Glance at Manchester Collective's gig diary and you'll see conventional, comfortable concert venues like the Albert Hall for the BBC Proms this summer, the Southbank Centre in London, and the Bridgewater Hall in their home city.
Other dates, meanwhile, are a long way from the traditional classical circuit. Like a nightclub in a former MOT garage in Salford, an indie venue in a former nightclub in Birkenhead, a warehouse in Leeds and a multi-storey car park in Peckham.
Those venues don't always have the luxuries of plush concert halls. Like heating.
"It can be very cold," says violinist and co-founder Rakhi Singh. "Sometimes I'm literally wearing three jumpers. And if you can't feel your fingers and you're trying to play something quite technical, it can be quite an obstacle.
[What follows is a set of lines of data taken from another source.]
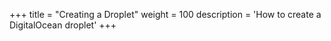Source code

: +++
title = "Creating a Droplet"
weight = 100
description = 'How to create a DigitalOcean droplet'
+++

###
"If the atmosphere is damp, your instrument reacts to that and it feels very different. So you have to be less precious.
"And you can hear the dogs barking outside and the clink of glasses. It's good."
The atmosphere - even if damp - makes up for the lack of velvet surroundings. "It always feels electrifying," Singh says.
And the intimacy helps too, according to co-founder and chief executive Adam Szabo.
"When it's 150 people standing crammed into a small room and you're closer to the musicians than you would ever be at the [Royal] Festival Hall or Bridgewater or whatever, it does feel like it's this tightrope, and it has a sense of jeopardy and danger in the performance," he says. "The best kind of risk."
As well as performing in a range of venues, Manchester Collective play around with instruments, lighting, visuals, amplification and staging. Recent tours have seen them perform with South African showman cellist Abel Selaocoe and sublime Scottish guitarist Sean Shibe.
They can have between two and 20-something musicians on stage, who can sometimes sing, address the audience, and don't have to stick to a dress code.
They can also get involved in commissioning and choosing the music, rather than just being hired to turn up and play.
Singh and Szabo formed Manchester Collective in 2017 after becoming frustrated at the classical music establishment's often rigid ideas and ways of working. They also wanted to attract a more diverse audience.
"In the vast majority of cities and concert halls around the country and around the world, the audiences felt very homogenous," says Szabo, who's from Australia but trained on the cello alongside Selaocoe in Manchester and has never left.
"I don't think it's controversial to say that in the UK, the classical music sector is currently in an unsustainable cycle. The funding and financial support is going down, we're struggling for audiences," he says.
"At the same time, the audience for classical music is the least diverse, I think, of all of the art forms. We know that things have to change."
Manchester Collective's job, he says, is "to help to reposition classical music so it's close to the heart of cultural life in the UK, rather than being a peripheral frippery for the few rather than the many".
They aren't the only people trying to shake up the classical music world - many orchestras will point to attempts to innovate and widen access. But Manchester Collective's efforts have begun to be recognised.
Their collaboration with Selaocoe has just been nominated for the classical music prize at the South Bank Sky Arts Awards, and they were named best ensemble at the recent Royal Philharmonic Society Awards.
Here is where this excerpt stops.